Sinal Vermelho
Guy Blanc
Atraído pela plasticidade das performances, pelo non sense, pela abstração e fugacidade, pela composição dos elementos contidos nas cenas, o artista, bem ao estilo francês, durante um ano e meio flanou pelas ruas, avenidas, cruzamentos de Brasília, capturando imagens de malabaristas e da realidade circundante, bailarinos solitários em cenário urbano.
O questionamento acerca do tempo, ou do não-tempo, ou do tempo retido pelo SINAL VERMELHO foi, também, decisivo para a concepção da exposição.
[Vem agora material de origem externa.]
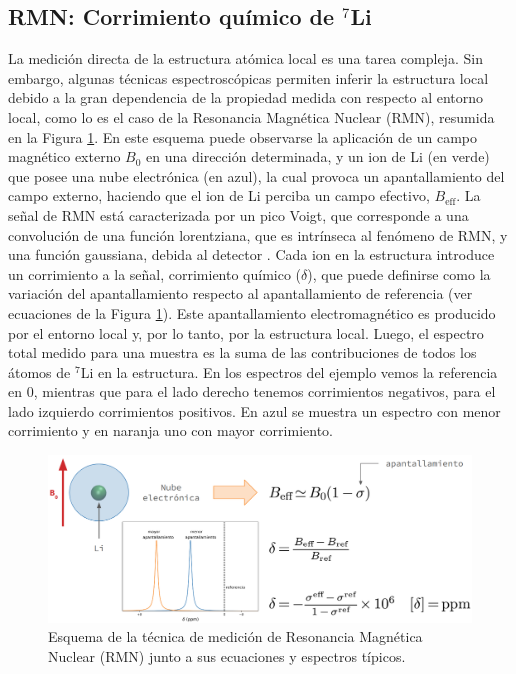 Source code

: \subsection{RMN: Corrimiento químico de $^7$Li}

La medición directa de la estructura atómica local es una tarea compleja. Sin
embargo, algunas técnicas espectroscópicas permiten inferir la estructura local 
debido a la gran dependencia de la propiedad medida con respecto al entorno local, 
como lo es el caso de la Resonancia Magnética Nuclear (RMN), resumida en la Figura \ref{fig:esquema-nmr}.
En este esquema puede observarse la aplicación de un campo magnético externo $B_0$ en una dirección determinada, y un ion de Li (en verde) que posee una nube electrónica (en azul), la cual provoca un apantallamiento del campo externo, haciendo que el ion de Li perciba un campo efectivo, $B_{\text{eff}}$.
La señal de RMN está caracterizada por un pico 
Voigt, que corresponde a una convolución de una función lorentziana, que 
es intrínseca al fenómeno de RMN, y una función gaussiana, debida al detector
\cite{higinbotham2001}. 
Cada ion en la estructura introduce un corrimiento a la señal, corrimiento químico ($\delta$), que puede definirse como la variación del apantallamiento respecto al apantallamiento de referencia (ver ecuaciones de la Figura \ref{fig:esquema-nmr}). 
Este apantallamiento electromagnético es producido por el entorno local y, por lo tanto, por la estructura local.
Luego, el espectro total medido para una muestra es la suma de las contribuciones de todos los átomos de $^7$Li en la estructura.
En los espectros del ejemplo vemos la referencia en 0, mientras que para el lado derecho tenemos corrimientos negativos, para el lado izquierdo corrimientos positivos. En azul se muestra un espectro con menor corrimiento y en naranja uno con mayor corrimiento.
\begin{figure}[h!]
    \centering
    \includegraphics[width=\textwidth]{Silicio/prediccion/resultados/nmr/esquema_nmr.png}
    \caption{Esquema de la técnica de medición de Resonancia Magnética Nuclear (RMN) junto a sus ecuaciones y espectros típicos.}
    \label{fig:esquema-nmr}
\end{figure}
Tema provocador e norteador, definidor do conteúdo, ou do não-conteúdo, no cerne de uma realidade surreal, presente ou ausente nas coreografias.
O terceiro eixo da criação, grandezas intimamente relacionadas, os malabaristas, artistas anônimos e invisíveis versus motoristas, platéias desatentas, resignados ao conforto fácil da indiferença. E é nesta passarela improvisada, onde se entrelaçam as trajetórias de vida desses personagens mutantes, que o artista concebeu a mostra SINAL VERMELHO.
Guy Blanc apropriou-se dos gestos, dos filamentos das luzes e de panos de sombras, da multiplicidade de formas e, a partir desses elementos, retratou um universo de figuras de contornos lúdicos, substrato do tempo, o visível engendrando pelo caminho do abstrato.Suas obras são despidas dos atributos clássicos da fotografia, alicerçadas, contudo, na experiência, no domínio da técnica, o que permitiu ao artista explorar novos caminos e revelar, com sensibilidade, a admiração pela expressão humana.
A sofisticação emerge exatamente dessa atitude.
Fotógrafo francês, residente em Brasília, tem por especialidade fotografia de elementos arquitetônicos. Com vasto portfólio, visão artística apurada pelos anos de atuação como cineasta, diretor de documentários, de filmes de publicidade e de marketing político, realizou, várias mostras fotográficas, dentre as quais, Brasília -Paris, Olhares Cruzados, Entrelinhas, Coordenadas Poéticas: Brasília - Entre Eixos | Entrelinhas.